PROVIDED MATERIAL:
########
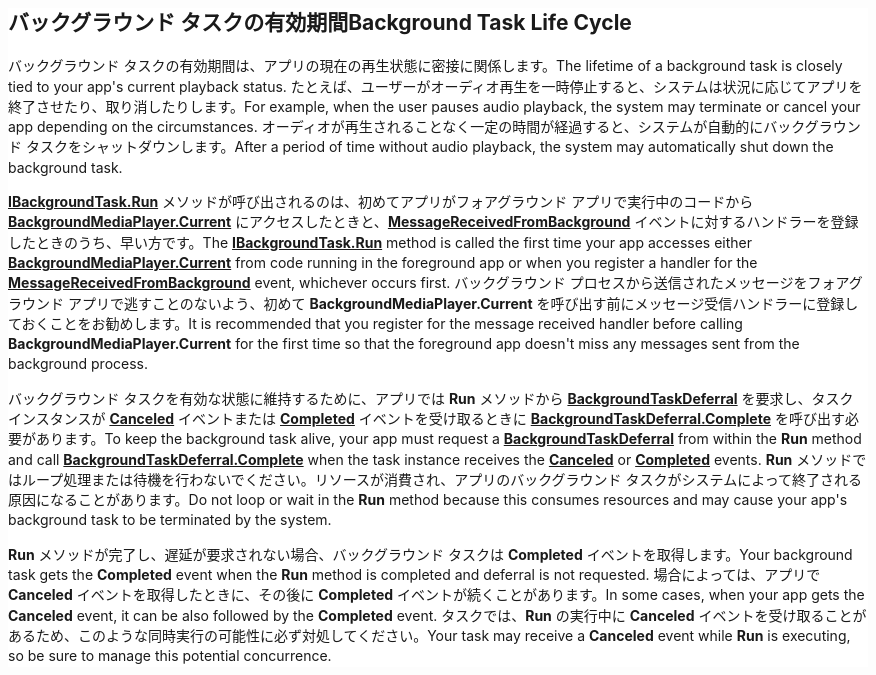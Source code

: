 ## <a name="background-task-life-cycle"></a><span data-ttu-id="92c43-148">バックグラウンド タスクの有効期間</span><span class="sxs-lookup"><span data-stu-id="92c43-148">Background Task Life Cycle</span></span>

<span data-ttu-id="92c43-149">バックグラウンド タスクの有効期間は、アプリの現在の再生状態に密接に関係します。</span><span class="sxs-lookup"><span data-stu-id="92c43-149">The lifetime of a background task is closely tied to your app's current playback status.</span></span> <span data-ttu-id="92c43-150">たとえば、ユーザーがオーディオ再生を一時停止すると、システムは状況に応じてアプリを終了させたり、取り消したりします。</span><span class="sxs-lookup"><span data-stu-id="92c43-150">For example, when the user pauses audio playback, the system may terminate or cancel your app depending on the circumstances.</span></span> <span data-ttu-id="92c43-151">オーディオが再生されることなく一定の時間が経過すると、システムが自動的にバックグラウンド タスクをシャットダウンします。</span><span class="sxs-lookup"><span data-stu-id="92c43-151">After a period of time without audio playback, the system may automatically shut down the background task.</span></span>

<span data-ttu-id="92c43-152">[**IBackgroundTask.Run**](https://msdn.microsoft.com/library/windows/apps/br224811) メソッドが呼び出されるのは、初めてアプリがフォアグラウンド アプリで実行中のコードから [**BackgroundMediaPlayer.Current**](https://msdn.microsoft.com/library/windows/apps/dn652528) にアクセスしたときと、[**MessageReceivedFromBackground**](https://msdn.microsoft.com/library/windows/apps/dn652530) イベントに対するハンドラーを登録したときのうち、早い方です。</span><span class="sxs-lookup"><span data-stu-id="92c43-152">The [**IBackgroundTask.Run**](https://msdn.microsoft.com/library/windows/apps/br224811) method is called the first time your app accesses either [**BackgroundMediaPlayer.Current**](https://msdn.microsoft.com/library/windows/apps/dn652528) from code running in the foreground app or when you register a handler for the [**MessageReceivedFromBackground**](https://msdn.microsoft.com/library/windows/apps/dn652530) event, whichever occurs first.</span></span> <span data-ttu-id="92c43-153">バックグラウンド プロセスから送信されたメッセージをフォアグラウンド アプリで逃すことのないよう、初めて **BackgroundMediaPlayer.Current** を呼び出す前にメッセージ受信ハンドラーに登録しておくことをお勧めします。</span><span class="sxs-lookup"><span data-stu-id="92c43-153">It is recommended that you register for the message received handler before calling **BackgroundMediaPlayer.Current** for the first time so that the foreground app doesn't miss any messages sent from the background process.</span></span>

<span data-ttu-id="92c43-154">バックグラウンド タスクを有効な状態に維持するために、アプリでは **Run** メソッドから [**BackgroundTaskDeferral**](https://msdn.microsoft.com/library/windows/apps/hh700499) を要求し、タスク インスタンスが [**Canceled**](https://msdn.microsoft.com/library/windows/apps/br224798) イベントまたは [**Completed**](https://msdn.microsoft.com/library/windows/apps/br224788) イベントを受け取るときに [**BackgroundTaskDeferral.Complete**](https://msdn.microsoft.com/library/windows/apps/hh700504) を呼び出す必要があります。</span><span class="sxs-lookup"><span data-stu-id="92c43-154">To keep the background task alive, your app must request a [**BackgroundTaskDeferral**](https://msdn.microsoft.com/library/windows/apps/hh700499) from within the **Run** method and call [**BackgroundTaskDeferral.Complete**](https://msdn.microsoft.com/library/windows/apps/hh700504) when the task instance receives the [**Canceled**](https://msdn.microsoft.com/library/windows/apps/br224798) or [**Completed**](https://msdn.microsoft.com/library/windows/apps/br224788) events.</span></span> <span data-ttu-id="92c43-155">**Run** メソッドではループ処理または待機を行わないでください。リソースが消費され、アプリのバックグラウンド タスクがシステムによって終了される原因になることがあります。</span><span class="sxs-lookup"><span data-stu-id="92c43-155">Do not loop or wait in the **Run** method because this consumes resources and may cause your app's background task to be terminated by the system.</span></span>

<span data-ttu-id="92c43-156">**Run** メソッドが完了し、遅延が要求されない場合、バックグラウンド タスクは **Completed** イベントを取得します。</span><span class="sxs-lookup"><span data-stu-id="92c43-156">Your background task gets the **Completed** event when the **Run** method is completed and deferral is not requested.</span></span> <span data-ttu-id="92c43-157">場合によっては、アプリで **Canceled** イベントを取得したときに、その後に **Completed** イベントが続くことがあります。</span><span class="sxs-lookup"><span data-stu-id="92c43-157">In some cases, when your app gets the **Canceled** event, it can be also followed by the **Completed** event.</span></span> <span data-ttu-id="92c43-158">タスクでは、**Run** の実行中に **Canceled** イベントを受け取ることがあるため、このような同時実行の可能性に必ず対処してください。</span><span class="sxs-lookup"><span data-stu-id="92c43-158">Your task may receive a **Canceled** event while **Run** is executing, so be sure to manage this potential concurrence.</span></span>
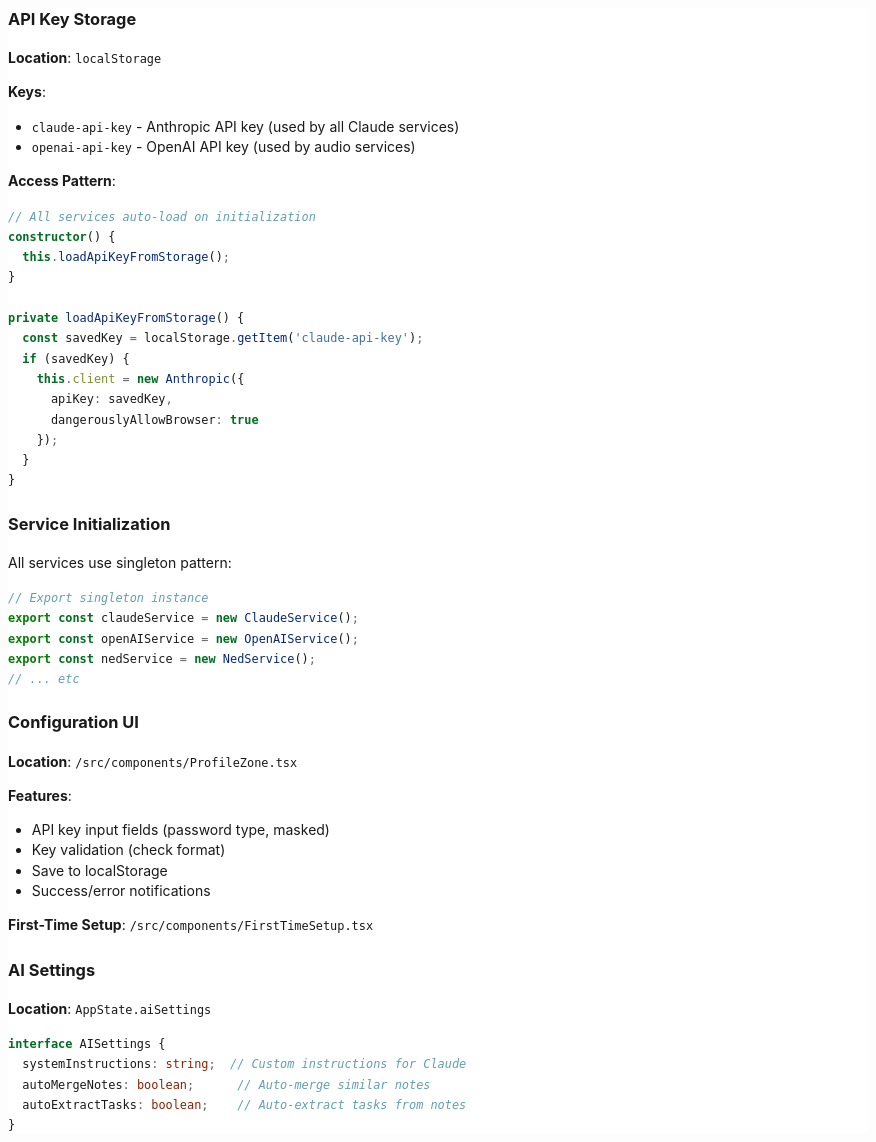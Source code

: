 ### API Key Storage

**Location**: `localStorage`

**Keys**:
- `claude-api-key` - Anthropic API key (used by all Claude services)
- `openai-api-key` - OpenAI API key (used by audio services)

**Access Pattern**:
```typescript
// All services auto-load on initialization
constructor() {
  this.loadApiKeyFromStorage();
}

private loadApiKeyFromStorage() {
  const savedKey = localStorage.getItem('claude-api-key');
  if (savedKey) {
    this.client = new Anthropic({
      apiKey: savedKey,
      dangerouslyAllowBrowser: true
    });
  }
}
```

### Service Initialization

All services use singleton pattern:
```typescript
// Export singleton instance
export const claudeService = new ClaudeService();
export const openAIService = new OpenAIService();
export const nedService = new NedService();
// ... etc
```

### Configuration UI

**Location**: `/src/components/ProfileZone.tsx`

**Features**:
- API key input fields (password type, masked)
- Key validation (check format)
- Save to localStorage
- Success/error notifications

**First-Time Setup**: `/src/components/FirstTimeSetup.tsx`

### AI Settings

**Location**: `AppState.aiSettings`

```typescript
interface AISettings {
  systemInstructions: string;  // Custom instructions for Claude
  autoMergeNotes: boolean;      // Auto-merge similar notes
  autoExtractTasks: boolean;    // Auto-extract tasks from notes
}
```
########
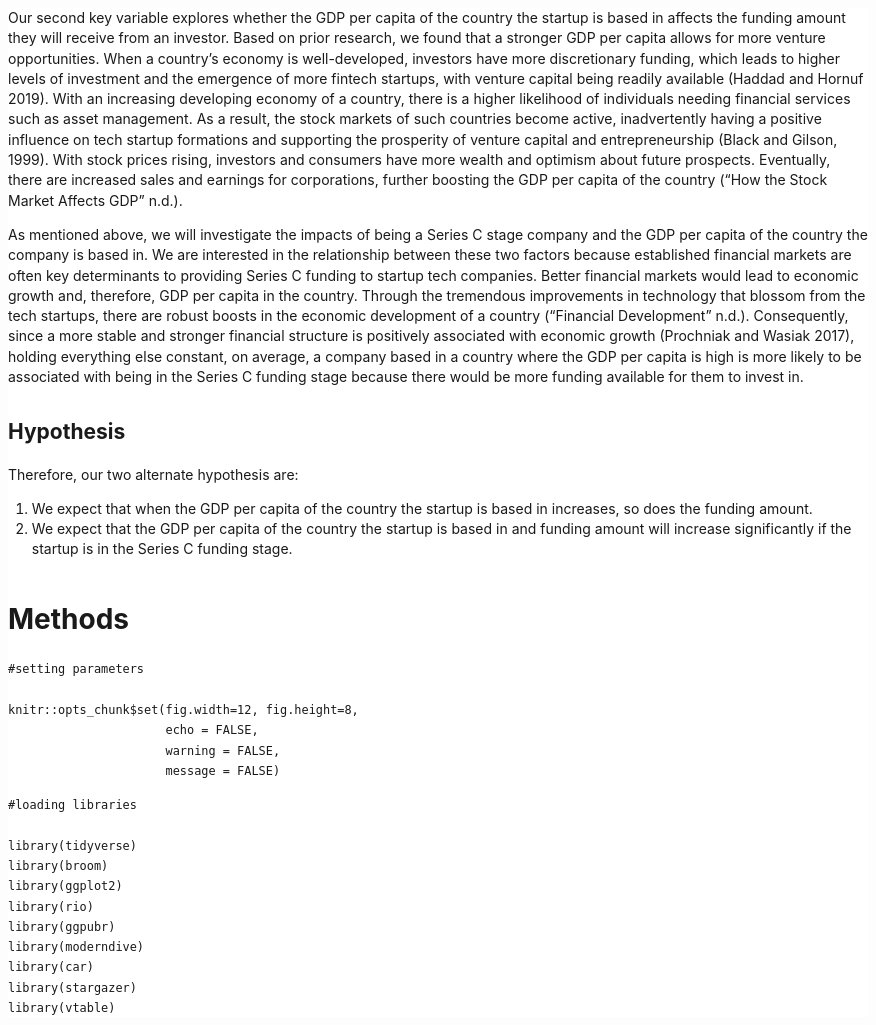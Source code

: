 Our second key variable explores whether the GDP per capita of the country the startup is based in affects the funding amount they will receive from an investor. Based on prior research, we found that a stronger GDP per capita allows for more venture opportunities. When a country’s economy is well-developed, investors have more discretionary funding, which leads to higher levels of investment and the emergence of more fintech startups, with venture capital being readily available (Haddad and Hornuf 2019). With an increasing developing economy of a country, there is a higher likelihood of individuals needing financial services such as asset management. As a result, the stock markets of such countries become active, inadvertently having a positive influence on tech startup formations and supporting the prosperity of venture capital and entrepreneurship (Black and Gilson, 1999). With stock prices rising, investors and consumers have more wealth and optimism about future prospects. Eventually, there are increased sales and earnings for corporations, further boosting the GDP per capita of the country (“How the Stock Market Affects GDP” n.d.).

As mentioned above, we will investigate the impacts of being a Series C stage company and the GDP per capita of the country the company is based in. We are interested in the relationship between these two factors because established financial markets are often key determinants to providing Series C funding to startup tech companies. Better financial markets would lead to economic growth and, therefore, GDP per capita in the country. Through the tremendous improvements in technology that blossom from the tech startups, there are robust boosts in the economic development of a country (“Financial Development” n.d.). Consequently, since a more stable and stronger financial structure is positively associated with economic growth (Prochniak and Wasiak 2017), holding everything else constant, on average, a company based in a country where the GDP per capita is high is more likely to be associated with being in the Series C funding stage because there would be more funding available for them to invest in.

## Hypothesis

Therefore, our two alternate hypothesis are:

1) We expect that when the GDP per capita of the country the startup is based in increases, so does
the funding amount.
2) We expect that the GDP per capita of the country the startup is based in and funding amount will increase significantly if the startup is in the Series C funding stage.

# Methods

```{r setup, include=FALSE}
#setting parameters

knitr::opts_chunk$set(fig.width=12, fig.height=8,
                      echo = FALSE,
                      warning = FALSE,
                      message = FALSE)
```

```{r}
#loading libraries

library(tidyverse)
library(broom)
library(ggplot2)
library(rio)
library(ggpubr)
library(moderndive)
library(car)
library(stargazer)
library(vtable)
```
########
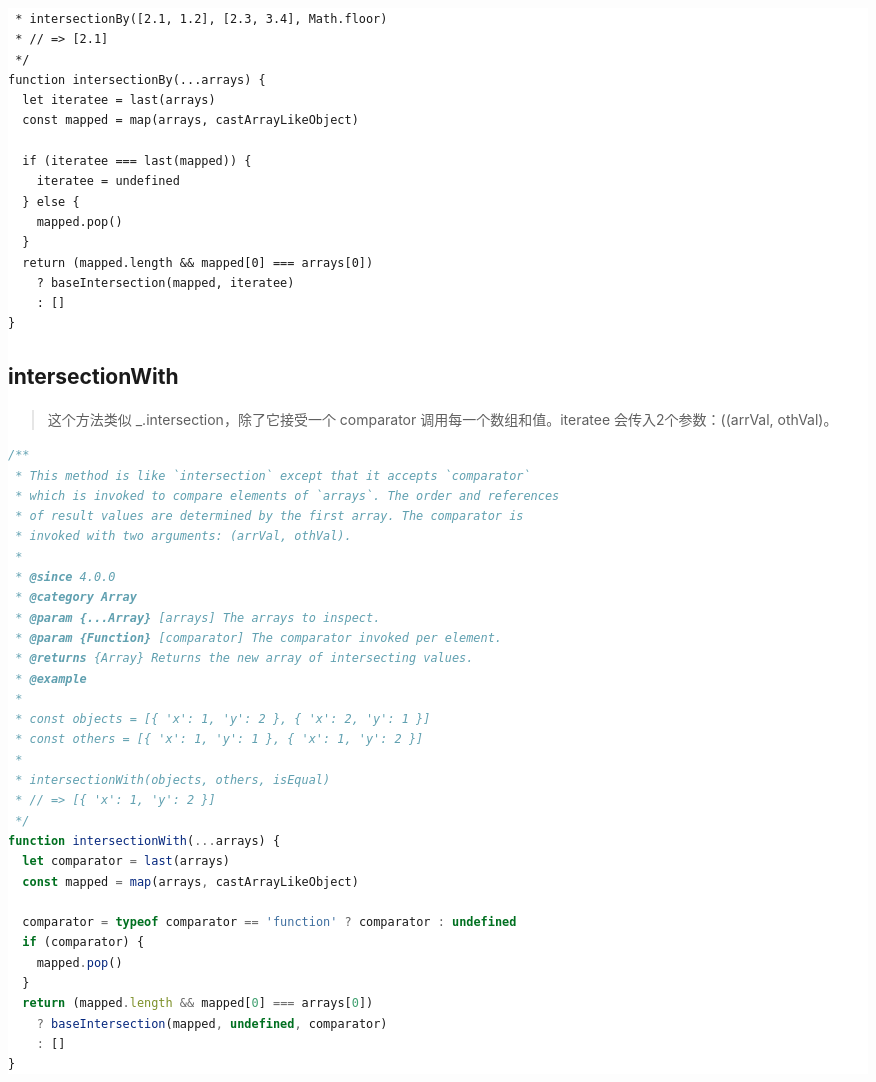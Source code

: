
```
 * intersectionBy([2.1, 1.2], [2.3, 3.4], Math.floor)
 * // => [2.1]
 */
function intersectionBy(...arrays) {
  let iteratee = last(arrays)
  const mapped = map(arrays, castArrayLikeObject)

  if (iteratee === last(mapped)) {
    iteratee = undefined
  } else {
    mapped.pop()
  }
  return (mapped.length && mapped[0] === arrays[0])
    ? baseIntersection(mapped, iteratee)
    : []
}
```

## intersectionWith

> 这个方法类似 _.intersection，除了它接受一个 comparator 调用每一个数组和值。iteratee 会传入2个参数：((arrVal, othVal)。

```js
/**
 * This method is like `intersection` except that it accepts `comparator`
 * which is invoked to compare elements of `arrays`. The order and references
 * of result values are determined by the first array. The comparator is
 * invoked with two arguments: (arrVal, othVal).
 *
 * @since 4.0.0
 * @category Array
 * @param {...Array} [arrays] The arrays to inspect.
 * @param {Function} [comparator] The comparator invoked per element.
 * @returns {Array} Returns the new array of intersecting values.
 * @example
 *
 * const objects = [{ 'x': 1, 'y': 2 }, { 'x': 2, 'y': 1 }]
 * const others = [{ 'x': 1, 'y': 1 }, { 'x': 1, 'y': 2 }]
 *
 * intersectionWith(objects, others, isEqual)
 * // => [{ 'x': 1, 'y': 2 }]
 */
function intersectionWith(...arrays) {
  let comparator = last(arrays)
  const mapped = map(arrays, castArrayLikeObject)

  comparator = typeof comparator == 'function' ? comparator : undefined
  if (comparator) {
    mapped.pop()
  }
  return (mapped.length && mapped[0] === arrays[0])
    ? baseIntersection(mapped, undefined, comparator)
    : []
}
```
########
PROBLEM TO WORK ON:
Out of the records above, pull the lines that include the word "amount".

WRITTEN ANSWER:
: Our second key variable explores whether the GDP per capita of the country the startup is based in affects the funding amount they will receive from an investor. Based on prior research, we found that a stronger GDP per capita allows for more venture opportunities. When a country’s economy is well-developed, investors have more discretionary funding, which leads to higher levels of investment and the emergence of more fintech startups, with venture capital being readily available (Haddad and Hornuf 2019). With an increasing developing economy of a country, there is a higher likelihood of individuals needing financial services such as asset management. As a result, the stock markets of such countries become active, inadvertently having a positive influence on tech startup formations and supporting the prosperity of venture capital and entrepreneurship (Black and Gilson, 1999). With stock prices rising, investors and consumers have more wealth and optimism about future prospects. Eventually, there are increased sales and earnings for corporations, further boosting the GDP per capita of the country (“How the Stock Market Affects GDP” n.d.).
the funding amount.
2) We expect that the GDP per capita of the country the startup is based in and funding amount will increase significantly if the startup is in the Series C funding stage.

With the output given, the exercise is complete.